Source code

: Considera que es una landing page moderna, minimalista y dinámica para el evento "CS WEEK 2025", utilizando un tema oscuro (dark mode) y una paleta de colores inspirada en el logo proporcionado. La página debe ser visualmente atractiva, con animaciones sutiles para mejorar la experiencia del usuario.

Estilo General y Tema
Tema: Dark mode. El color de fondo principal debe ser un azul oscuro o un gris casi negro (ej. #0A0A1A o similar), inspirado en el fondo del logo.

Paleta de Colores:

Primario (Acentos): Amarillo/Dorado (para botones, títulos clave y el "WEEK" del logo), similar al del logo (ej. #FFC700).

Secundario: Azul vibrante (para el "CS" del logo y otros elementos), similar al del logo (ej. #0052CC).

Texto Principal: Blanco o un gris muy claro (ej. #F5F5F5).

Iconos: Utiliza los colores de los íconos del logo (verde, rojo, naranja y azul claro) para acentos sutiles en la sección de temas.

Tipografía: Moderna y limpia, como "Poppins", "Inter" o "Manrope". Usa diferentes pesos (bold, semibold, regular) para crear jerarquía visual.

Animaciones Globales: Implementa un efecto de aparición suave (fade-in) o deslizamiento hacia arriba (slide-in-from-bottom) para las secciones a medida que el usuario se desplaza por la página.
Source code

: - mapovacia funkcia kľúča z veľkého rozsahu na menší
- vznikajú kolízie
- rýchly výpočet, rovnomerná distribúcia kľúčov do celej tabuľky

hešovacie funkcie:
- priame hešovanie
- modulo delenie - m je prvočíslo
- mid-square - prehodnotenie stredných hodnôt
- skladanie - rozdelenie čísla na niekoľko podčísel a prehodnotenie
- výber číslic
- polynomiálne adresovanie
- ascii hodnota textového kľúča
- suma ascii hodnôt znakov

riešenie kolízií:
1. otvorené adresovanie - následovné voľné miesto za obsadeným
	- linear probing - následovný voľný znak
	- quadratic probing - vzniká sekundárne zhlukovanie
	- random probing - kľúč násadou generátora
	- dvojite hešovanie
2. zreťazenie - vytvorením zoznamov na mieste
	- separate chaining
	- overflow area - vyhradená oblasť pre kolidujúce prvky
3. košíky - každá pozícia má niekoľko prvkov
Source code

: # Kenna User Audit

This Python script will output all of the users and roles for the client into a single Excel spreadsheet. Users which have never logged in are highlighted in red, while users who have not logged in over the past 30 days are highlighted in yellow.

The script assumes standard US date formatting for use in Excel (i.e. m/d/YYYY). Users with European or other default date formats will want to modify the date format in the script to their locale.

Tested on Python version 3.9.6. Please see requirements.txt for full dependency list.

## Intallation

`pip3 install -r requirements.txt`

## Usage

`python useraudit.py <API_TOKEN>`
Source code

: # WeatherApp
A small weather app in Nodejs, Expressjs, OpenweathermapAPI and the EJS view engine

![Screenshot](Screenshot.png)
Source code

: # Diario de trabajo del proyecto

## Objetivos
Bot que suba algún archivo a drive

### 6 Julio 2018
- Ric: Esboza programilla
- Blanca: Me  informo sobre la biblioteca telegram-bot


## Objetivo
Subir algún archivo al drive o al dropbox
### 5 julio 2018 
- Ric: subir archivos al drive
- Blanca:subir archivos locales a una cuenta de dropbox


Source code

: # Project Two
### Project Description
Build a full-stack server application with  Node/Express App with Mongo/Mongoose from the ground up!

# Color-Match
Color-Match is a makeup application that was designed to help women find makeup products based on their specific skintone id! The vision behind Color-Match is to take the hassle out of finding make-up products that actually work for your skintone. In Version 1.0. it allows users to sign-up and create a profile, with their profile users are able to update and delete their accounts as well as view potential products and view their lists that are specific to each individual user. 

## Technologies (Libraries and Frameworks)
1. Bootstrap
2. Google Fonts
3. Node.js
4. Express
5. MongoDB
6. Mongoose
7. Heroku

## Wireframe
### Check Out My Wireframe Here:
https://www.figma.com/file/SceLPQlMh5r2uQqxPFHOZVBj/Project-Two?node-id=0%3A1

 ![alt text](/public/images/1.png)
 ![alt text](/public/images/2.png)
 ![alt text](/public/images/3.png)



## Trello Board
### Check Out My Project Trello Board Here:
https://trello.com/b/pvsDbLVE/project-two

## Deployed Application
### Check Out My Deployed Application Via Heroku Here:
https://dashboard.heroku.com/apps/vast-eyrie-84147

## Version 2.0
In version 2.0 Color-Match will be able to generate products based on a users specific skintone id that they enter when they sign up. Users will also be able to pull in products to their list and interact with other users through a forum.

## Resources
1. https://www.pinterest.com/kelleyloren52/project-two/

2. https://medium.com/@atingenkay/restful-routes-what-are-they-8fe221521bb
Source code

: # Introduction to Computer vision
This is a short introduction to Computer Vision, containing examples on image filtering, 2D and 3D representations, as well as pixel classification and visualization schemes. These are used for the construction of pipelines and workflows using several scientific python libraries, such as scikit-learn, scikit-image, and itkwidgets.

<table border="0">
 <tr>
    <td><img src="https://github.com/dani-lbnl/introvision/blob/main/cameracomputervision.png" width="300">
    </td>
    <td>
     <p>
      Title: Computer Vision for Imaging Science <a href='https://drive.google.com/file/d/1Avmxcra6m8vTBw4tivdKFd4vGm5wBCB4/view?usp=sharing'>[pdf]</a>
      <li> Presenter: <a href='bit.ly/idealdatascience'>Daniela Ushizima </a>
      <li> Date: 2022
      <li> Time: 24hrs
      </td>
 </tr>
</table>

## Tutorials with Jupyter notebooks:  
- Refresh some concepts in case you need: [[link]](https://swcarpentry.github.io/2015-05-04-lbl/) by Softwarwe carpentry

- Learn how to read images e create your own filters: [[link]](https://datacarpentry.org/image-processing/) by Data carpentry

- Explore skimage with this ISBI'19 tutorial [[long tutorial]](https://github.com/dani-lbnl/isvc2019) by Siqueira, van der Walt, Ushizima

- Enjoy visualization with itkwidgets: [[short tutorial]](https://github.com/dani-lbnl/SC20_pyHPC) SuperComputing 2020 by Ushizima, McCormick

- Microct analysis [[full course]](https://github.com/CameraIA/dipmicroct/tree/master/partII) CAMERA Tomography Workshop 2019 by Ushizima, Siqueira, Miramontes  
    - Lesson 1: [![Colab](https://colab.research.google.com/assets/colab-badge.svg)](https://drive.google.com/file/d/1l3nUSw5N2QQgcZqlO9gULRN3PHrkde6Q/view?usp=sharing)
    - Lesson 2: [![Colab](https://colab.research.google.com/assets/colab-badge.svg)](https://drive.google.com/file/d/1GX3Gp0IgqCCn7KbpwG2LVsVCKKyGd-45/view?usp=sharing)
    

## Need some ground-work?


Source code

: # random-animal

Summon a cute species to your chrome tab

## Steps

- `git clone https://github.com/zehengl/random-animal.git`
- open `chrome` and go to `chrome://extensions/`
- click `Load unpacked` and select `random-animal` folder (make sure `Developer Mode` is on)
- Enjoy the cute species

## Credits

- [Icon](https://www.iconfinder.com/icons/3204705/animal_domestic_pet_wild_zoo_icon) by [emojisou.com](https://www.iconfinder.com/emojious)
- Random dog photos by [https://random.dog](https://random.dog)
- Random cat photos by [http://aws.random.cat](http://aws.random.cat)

→ Aim of the exercise
Reproduce each line of the data without any change.

→ Completed exercise
Source code

: Considera que es una landing page moderna, minimalista y dinámica para el evento "CS WEEK 2025", utilizando un tema oscuro (dark mode) y una paleta de colores inspirada en el logo proporcionado. La página debe ser visualmente atractiva, con animaciones sutiles para mejorar la experiencia del usuario.

Estilo General y Tema
Tema: Dark mode. El color de fondo principal debe ser un azul oscuro o un gris casi negro (ej. #0A0A1A o similar), inspirado en el fondo del logo.

Paleta de Colores:

Primario (Acentos): Amarillo/Dorado (para botones, títulos clave y el "WEEK" del logo), similar al del logo (ej. #FFC700).

Secundario: Azul vibrante (para el "CS" del logo y otros elementos), similar al del logo (ej. #0052CC).

Texto Principal: Blanco o un gris muy claro (ej. #F5F5F5).

Iconos: Utiliza los colores de los íconos del logo (verde, rojo, naranja y azul claro) para acentos sutiles en la sección de temas.

Tipografía: Moderna y limpia, como "Poppins", "Inter" o "Manrope". Usa diferentes pesos (bold, semibold, regular) para crear jerarquía visual.

Animaciones Globales: Implementa un efecto de aparición suave (fade-in) o deslizamiento hacia arriba (slide-in-from-bottom) para las secciones a medida que el usuario se desplaza por la página.
Source code

: - mapovacia funkcia kľúča z veľkého rozsahu na menší
- vznikajú kolízie
- rýchly výpočet, rovnomerná distribúcia kľúčov do celej tabuľky

hešovacie funkcie:
- priame hešovanie
- modulo delenie - m je prvočíslo
- mid-square - prehodnotenie stredných hodnôt
- skladanie - rozdelenie čísla na niekoľko podčísel a prehodnotenie
- výber číslic
- polynomiálne adresovanie
- ascii hodnota textového kľúča
- suma ascii hodnôt znakov

riešenie kolízií:
1. otvorené adresovanie - následovné voľné miesto za obsadeným
	- linear probing - následovný voľný znak
	- quadratic probing - vzniká sekundárne zhlukovanie
	- random probing - kľúč násadou generátora
	- dvojite hešovanie
2. zreťazenie - vytvorením zoznamov na mieste
	- separate chaining
	- overflow area - vyhradená oblasť pre kolidujúce prvky
3. košíky - každá pozícia má niekoľko prvkov
Source code

: # Kenna User Audit

This Python script will output all of the users and roles for the client into a single Excel spreadsheet. Users which have never logged in are highlighted in red, while users who have not logged in over the past 30 days are highlighted in yellow.

The script assumes standard US date formatting for use in Excel (i.e. m/d/YYYY). Users with European or other default date formats will want to modify the date format in the script to their locale.

Tested on Python version 3.9.6. Please see requirements.txt for full dependency list.

## Intallation

`pip3 install -r requirements.txt`

## Usage

`python useraudit.py <API_TOKEN>`
Source code

: # WeatherApp
A small weather app in Nodejs, Expressjs, OpenweathermapAPI and the EJS view engine

![Screenshot](Screenshot.png)
Source code

: # Diario de trabajo del proyecto

## Objetivos
Bot que suba algún archivo a drive

### 6 Julio 2018
- Ric: Esboza programilla
- Blanca: Me  informo sobre la biblioteca telegram-bot


## Objetivo
Subir algún archivo al drive o al dropbox
### 5 julio 2018 
- Ric: subir archivos al drive
- Blanca:subir archivos locales a una cuenta de dropbox


Source code

: # Project Two
### Project Description
Build a full-stack server application with  Node/Express App with Mongo/Mongoose from the ground up!

# Color-Match
Color-Match is a makeup application that was designed to help women find makeup products based on their specific skintone id! The vision behind Color-Match is to take the hassle out of finding make-up products that actually work for your skintone. In Version 1.0. it allows users to sign-up and create a profile, with their profile users are able to update and delete their accounts as well as view potential products and view their lists that are specific to each individual user. 

## Technologies (Libraries and Frameworks)
1. Bootstrap
2. Google Fonts
3. Node.js
4. Express
5. MongoDB
6. Mongoose
7. Heroku

## Wireframe
### Check Out My Wireframe Here:
https://www.figma.com/file/SceLPQlMh5r2uQqxPFHOZVBj/Project-Two?node-id=0%3A1

 ![alt text](/public/images/1.png)
 ![alt text](/public/images/2.png)
 ![alt text](/public/images/3.png)



## Trello Board
### Check Out My Project Trello Board Here:
https://trello.com/b/pvsDbLVE/project-two

## Deployed Application
### Check Out My Deployed Application Via Heroku Here:
https://dashboard.heroku.com/apps/vast-eyrie-84147

## Version 2.0
In version 2.0 Color-Match will be able to generate products based on a users specific skintone id that they enter when they sign up. Users will also be able to pull in products to their list and interact with other users through a forum.

## Resources
1. https://www.pinterest.com/kelleyloren52/project-two/

2. https://medium.com/@atingenkay/restful-routes-what-are-they-8fe221521bb
Source code

: # Introduction to Computer vision
This is a short introduction to Computer Vision, containing examples on image filtering, 2D and 3D representations, as well as pixel classification and visualization schemes. These are used for the construction of pipelines and workflows using several scientific python libraries, such as scikit-learn, scikit-image, and itkwidgets.

<table border="0">
 <tr>
    <td><img src="https://github.com/dani-lbnl/introvision/blob/main/cameracomputervision.png" width="300">
    </td>
    <td>
     <p>
      Title: Computer Vision for Imaging Science <a href='https://drive.google.com/file/d/1Avmxcra6m8vTBw4tivdKFd4vGm5wBCB4/view?usp=sharing'>[pdf]</a>
      <li> Presenter: <a href='bit.ly/idealdatascience'>Daniela Ushizima </a>
      <li> Date: 2022
      <li> Time: 24hrs
      </td>
 </tr>
</table>

## Tutorials with Jupyter notebooks:  
- Refresh some concepts in case you need: [[link]](https://swcarpentry.github.io/2015-05-04-lbl/) by Softwarwe carpentry

- Learn how to read images e create your own filters: [[link]](https://datacarpentry.org/image-processing/) by Data carpentry

- Explore skimage with this ISBI'19 tutorial [[long tutorial]](https://github.com/dani-lbnl/isvc2019) by Siqueira, van der Walt, Ushizima

- Enjoy visualization with itkwidgets: [[short tutorial]](https://github.com/dani-lbnl/SC20_pyHPC) SuperComputing 2020 by Ushizima, McCormick

- Microct analysis [[full course]](https://github.com/CameraIA/dipmicroct/tree/master/partII) CAMERA Tomography Workshop 2019 by Ushizima, Siqueira, Miramontes  
    - Lesson 1: [![Colab](https://colab.research.google.com/assets/colab-badge.svg)](https://drive.google.com/file/d/1l3nUSw5N2QQgcZqlO9gULRN3PHrkde6Q/view?usp=sharing)
    - Lesson 2: [![Colab](https://colab.research.google.com/assets/colab-badge.svg)](https://drive.google.com/file/d/1GX3Gp0IgqCCn7KbpwG2LVsVCKKyGd-45/view?usp=sharing)
    

## Need some ground-work?


Source code

: # random-animal

Summon a cute species to your chrome tab

## Steps

- `git clone https://github.com/zehengl/random-animal.git`
- open `chrome` and go to `chrome://extensions/`
- click `Load unpacked` and select `random-animal` folder (make sure `Developer Mode` is on)
- Enjoy the cute species

## Credits

- [Icon](https://www.iconfinder.com/icons/3204705/animal_domestic_pet_wild_zoo_icon) by [emojisou.com](https://www.iconfinder.com/emojious)
- Random dog photos by [https://random.dog](https://random.dog)
- Random cat photos by [http://aws.random.cat](http://aws.random.cat)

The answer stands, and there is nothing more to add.